Abstract

In this paper, multiagent tracking control problem of second-order multiagent systems with unknown leader acceleration, input saturation, and matched and unmatched disturbances is investigated. An auxiliary system is constructed to approximate system position states, and a novel sliding mode disturbance observer is designed to estimate matched and unmatched uncertainties. A sliding mode disturbance observer-based control protocol is proposed by constructing a novel sliding mode manifold based on the sliding mode disturbance observer outputs. In addition, the input saturation and the unknown leader acceleration become a part of lumped uncertainties by using mathematic transformation. The lumped uncertainties estimated by the sliding mode disturbance observer are compensated by the sliding mode disturbance observer-based control protocol. Stability of the second-order multiagent systems is guaranteed via Lyapunov method. Finally, a simulation example is proposed to exhibit advantages and availability of the developed techniques.

1. Introduction

Recently, cooperative control in MASs has received significant attention due to its widespread application in engineering such as unmanned aerial vehicles [1], spacecraft formation [2], and autonomous underwater vehicles [3]. Among these researches, multiagent tracking control, i.e., leader-following control, is extensively scattered in multiagent control, such as adaptive multiagent control [4], backstepping multiagent control [5], intermittent multiagent control [6], and hybrid multiagent control [7]. The multiagent tracking control between leader and followers means that, by partial information, the followers could track a leader reference trajectory and maintain state stability. Significant works of the multiagent tracking control, which deal with different practical conditions, have been conducted in the past decades [8–11]. However, performance of the MASs is usually affected by several uncertainty factors, such as input saturation, unknown leader acceleration, and unknown disturbances of multiagent systems. Therefore, it is an interesting research for designing a control protocol to obtain good performance of MASs with matched and unmatched uncertainties.

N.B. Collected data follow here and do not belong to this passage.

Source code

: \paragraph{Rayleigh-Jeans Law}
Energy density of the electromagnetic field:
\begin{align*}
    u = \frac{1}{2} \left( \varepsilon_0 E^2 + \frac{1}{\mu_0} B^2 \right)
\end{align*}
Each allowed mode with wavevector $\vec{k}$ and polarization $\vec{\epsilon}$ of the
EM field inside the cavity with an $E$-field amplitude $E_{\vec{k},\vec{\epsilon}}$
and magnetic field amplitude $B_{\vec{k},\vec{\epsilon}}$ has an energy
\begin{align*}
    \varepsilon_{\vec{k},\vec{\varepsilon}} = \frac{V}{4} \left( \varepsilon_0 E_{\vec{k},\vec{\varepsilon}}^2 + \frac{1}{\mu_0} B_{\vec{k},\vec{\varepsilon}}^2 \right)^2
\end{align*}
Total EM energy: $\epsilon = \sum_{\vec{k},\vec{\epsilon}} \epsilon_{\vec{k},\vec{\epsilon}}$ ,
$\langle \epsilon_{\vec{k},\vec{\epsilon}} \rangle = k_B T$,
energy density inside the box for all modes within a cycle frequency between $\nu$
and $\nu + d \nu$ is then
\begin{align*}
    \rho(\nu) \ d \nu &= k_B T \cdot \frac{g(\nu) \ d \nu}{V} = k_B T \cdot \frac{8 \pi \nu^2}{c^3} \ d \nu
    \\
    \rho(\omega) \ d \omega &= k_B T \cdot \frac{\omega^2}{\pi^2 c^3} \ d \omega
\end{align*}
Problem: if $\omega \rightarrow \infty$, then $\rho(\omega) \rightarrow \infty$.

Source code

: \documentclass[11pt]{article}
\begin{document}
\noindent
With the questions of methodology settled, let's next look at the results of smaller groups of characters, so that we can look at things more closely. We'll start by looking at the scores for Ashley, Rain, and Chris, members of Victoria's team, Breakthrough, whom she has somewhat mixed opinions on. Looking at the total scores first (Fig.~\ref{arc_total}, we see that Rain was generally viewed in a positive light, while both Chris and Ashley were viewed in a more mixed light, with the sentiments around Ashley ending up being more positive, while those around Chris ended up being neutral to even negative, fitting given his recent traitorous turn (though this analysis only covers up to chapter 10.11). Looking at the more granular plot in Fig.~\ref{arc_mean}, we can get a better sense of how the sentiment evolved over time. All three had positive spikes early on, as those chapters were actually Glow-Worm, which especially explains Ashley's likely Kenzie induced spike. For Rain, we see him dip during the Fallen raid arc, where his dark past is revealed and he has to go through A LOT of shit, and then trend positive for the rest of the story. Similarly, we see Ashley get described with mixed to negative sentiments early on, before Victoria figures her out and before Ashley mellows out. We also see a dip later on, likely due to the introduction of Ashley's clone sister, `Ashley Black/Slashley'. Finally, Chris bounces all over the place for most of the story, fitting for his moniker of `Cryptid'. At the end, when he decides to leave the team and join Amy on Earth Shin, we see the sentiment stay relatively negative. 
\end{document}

A multiagent control problem for second-order MASs in presence of uncertain dynamics and unknown external time-varying disturbances has been investigated in [12]. A robust adaptive neural network controller has been developed for a multiagent tracking control of higher-order nonlinear MASs in which each follower is modeled by a higher-order integrator incorporated with unknown nonlinear dynamics and unknown disturbances [13]. Moreover, methods for a single agent system with matched uncertainties are also applicable to MASs. In [14, 15], a way to deal with matched uncertainties of control systems is that the uncertainties are estimated by an effective observer and compensated by a controller. In [14], an adaptive fuzzy observer design approach has been proposed for control systems with matched uncertainties. An adaptive neural network-based observer has been given in [15] in which the proposed observer could estimate external disturbances online so as to decrease computation burden of control systems with matched uncertainties. Furthermore, results proposed in [16–18] were only focused on the so-called matched uncertainties, which means that the matched uncertainties can only be compensated from input channels. It is well known that unmatched uncertainties are frequently encountered in various engineering systems, such as permanent magnet motor systems and magnetic levitation suspension systems. Due to the fact that the mismatched uncertainties cannot be easily compensated by control inputs, many researchers have devoted their efforts to solve the problem. In [19], an observer-based sliding mode control method has been developed to counteract mismatched disturbances. Reference [20] addressed a finite-time output control problem for control systems with mismatching uncertainties.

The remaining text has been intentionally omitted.